Cautiously, as though I don’t want to be caught – and indeed I don’t – I slide my sights across the park, over to the Russells’. The kitchen is dim and vacant, its blinds partly down, like half-shut eyes; but one floor up, in the parlour, captured neatly within the window, I spot Jane and Ethan on a candy-striped loveseat. She wears a butter yellow sweater that exposes a terse slit of cleavage; her locket dangles there, a mountaineer above a gorge.
I twist the lens; the image sharpens. She’s speaking quickly, teeth bared in a grin, her hands in a flurry. His eyes are on his lap,but that shy smile skews his lips.
I haven’t mentioned the Russells to Dr Fielding. I know what he’ll say; I can analyse myself: I’ve located in this nuclear unit – this mother, this father, their only child – an echo of my own. One house away, one door down, there’s the family I had, the life that was mine – a life thought lost, irretrievably, except there it is, right across the park. ‘So what?’ I think. Maybe I say it; these days I’m not sure. I sip my wine, wipe my lip, raise the Nikon again. Look through the lens.
She’s looking back at me.
I drop the camera in my lap.
No mistake: even with my naked eye, I can clearly see her level gaze, her parted lips.
She raises a hand, waves it.
I want to hide.
ABOUT ‘THE WOMAN IN THE WINDOW’: Anna Fox lives alone, a recluse in her New York City home, unable to venture outside. She spends her day drinking wine (maybe too much), watching old movies, recalling happier times . . . and spying on her neighbors.

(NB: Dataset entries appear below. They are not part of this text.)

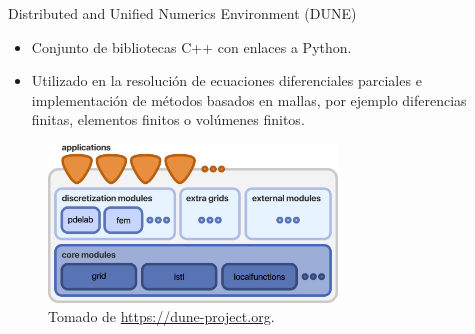 \begin{frame}
\begin{alertblock}{Distributed and Unified Numerics Environment (DUNE)}
\begin{itemize}
			\item

			      Conjunto de bibliotecas C++ con enlaces a Python.


			\item

			      Utilizado en la resolución de ecuaciones diferenciales parciales e implementación de métodos basados en mallas, por ejemplo diferencias finitas, elementos finitos o volúmenes finitos.
		\end{itemize}
	\end{alertblock}

	\begin{figure}[ht!]
		\centering
		\includegraphics[height=4.2cm]{dunedesign}
		\caption{Tomado de \url{https://dune-project.org}.}
	\end{figure}

\end{frame}

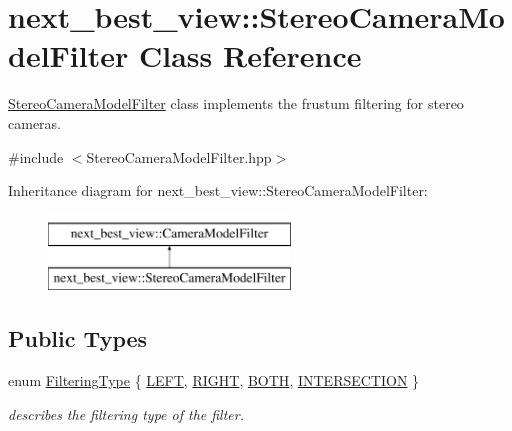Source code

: \hypertarget{classnext__best__view_1_1StereoCameraModelFilter}{\section{next\-\_\-best\-\_\-view\-:\-:\-Stereo\-Camera\-Model\-Filter \-Class \-Reference}
\label{classnext__best__view_1_1StereoCameraModelFilter}
}


\hyperlink{classnext__best__view_1_1StereoCameraModelFilter}{\-Stereo\-Camera\-Model\-Filter} class implements the frustum filtering for stereo cameras.  




{\ttfamily \#include $<$\-Stereo\-Camera\-Model\-Filter.\-hpp$>$}

\-Inheritance diagram for next\-\_\-best\-\_\-view\-:\-:\-Stereo\-Camera\-Model\-Filter\-:\begin{figure}[H]
\begin{center}
\leavevmode
\includegraphics[height=2.000000cm]{classnext__best__view_1_1StereoCameraModelFilter}
\end{center}
\end{figure}
\subsection*{\-Public \-Types}
\begin{DoxyCompactItemize}
\item 
enum \hyperlink{classnext__best__view_1_1StereoCameraModelFilter_a60feeec608139dd1bc248f43b7a0b9bc}{\-Filtering\-Type} \{ \hyperlink{classnext__best__view_1_1StereoCameraModelFilter_a60feeec608139dd1bc248f43b7a0b9bca64a172eb76db0ab76e9c3770020a4f06}{\-L\-E\-F\-T}, 
\hyperlink{classnext__best__view_1_1StereoCameraModelFilter_a60feeec608139dd1bc248f43b7a0b9bcad597adcefed24c9fe0194f5b83b37be3}{\-R\-I\-G\-H\-T}, 
\hyperlink{classnext__best__view_1_1StereoCameraModelFilter_a60feeec608139dd1bc248f43b7a0b9bca2608572ea4db2aad0aeed31021cd7ee4}{\-B\-O\-T\-H}, 
\hyperlink{classnext__best__view_1_1StereoCameraModelFilter_a60feeec608139dd1bc248f43b7a0b9bcaaaa3cd4a57f778fccb9b4ac45fb00f53}{\-I\-N\-T\-E\-R\-S\-E\-C\-T\-I\-O\-N}
 \}
\begin{DoxyCompactList}\small\item\em describes the filtering type of the filter. \end{DoxyCompactList}\end{DoxyCompactItemize}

Then the Russells move into the house across the way: a father, a mother and their teenage son. The perfect family. But when Anna, gazing out her window one night, sees something she shouldn’t, her world begins to crumble and its shocking secrets are laid bare.
What is real? What is imagined? Who is in danger? Who is in control? In this diabolically gripping thriller, no one—and nothing—is what it seems.

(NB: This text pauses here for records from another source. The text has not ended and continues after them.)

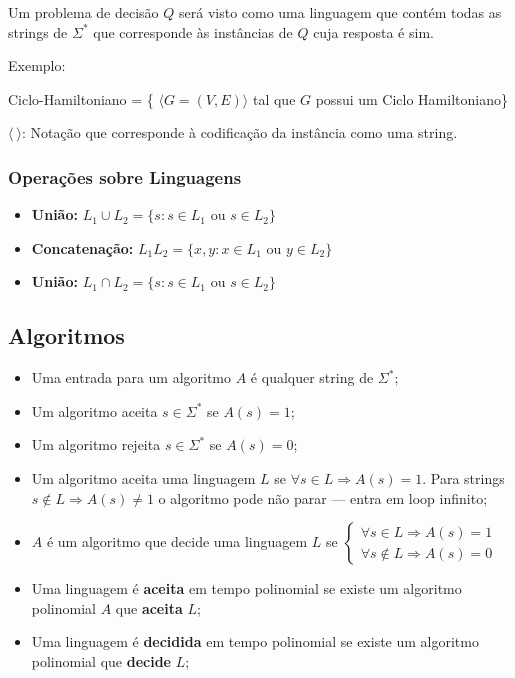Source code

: \documentclass[a4paper,oneside,article,table]{article}
\begin{document}
Um problema de decisão $Q$ será visto como uma linguagem que contém todas as strings de $\Sigma^*$ que corresponde às instâncias de $Q$ cuja resposta é sim.

Exemplo:
\begin{description}
    \item Ciclo-Hamiltoniano = \{ $\langle G = (V, E)\rangle$ tal que $G$ possui um Ciclo Hamiltoniano\}
    \item $\langle~\rangle$: Notação que corresponde à codificação da instância como uma string.
\end{description}

\subsubsection{Operações sobre Linguagens}
\begin{itemize}
    \item \textbf{União:} $L_1\cup L_2 = \{ s : s \in L_1 \textrm{ ou } s \in L_2\}$
    \item \textbf{Concatenação:} $L_1L_2 = \{ x, y : x \in L_1 \textrm{ ou } y \in L_2\}$
    \item \textbf{União:} $L_1 \cap L_2 = \{ s : s \in L_1 \textrm{ ou } s \in L_2\}$
\end{itemize}

\subsection{Algoritmos}
\begin{itemize}
    \item Uma entrada para um algoritmo $A$ é qualquer string de $\Sigma^*$;
    \item Um algoritmo aceita $s\in\Sigma^*$ se $A(s)=1$;
    \item Um algoritmo rejeita $s\in\Sigma^*$ se $A(s)=0$;
    \item Um algoritmo aceita uma linguagem $L$ se $\forall s \in L \Rightarrow A(s)=1$.
        Para strings $s \notin L \Rightarrow A(s) \neq 1$ o algoritmo pode não parar --- entra em loop infinito;
    \item $A$ é um algoritmo que decide uma linguagem $L$ se 
        $\begin{cases}
            \forall s \in L \Rightarrow A(s) = 1\\
            \forall s \notin L \Rightarrow A(s) = 0
        \end{cases}$
    \item Uma linguagem é \textbf{aceita} em tempo polinomial se existe um algoritmo polinomial $A$ que \textbf{aceita} $L$;
    \item Uma linguagem é \textbf{decidida} em tempo polinomial se existe um algoritmo polinomial que \textbf{decide} $L$;

\end{itemize}
\end{document}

MY THOUGHTS: The Woman in the Window is everything a psychological thriller should be. It is gripping. It is unpredictable. Amazing. Riveting. Twisty. Compelling. Dark. Exciting. Creepy. This is my new benchmark for psychological thrillers. Every one I read from now on will be measured against The Woman in the Window.
I danced around the room more than once because I was just so excited at how good this book is. I found myself holding my breath, more than once. The writing is so good that I felt like I was in that house with Anna, her shadow, watching her as she watched everyone else. I loved the characters, every damned one of them. And the ending is brilliant!
If you haven’t read this yet, and I am only three years and twenty odd days behind the eight ball with this, read it. It lives up to all the hype. In fact, it far exceeded all my expectations.
⭐⭐⭐⭐⭐ (I need more stars!)
THE AUTHOR: A.J. Finn, pseudonym for Daniel Mallory, has written for numerous publications, including the Los Angeles Times, the Washington Post, and the Times Literary Supplement (UK). A native of New York, Finn lived in England for ten years as a book editor before returning to New York City.
DISCLOSURE: I own my copy of The Woman in the Window by A.J. Finn, published by Harper Collins. This is the second book I have read this year that is going on my ‘keep forever/save from fire’ shelf. All opinions expressed in this review are entirely my own personal opinions.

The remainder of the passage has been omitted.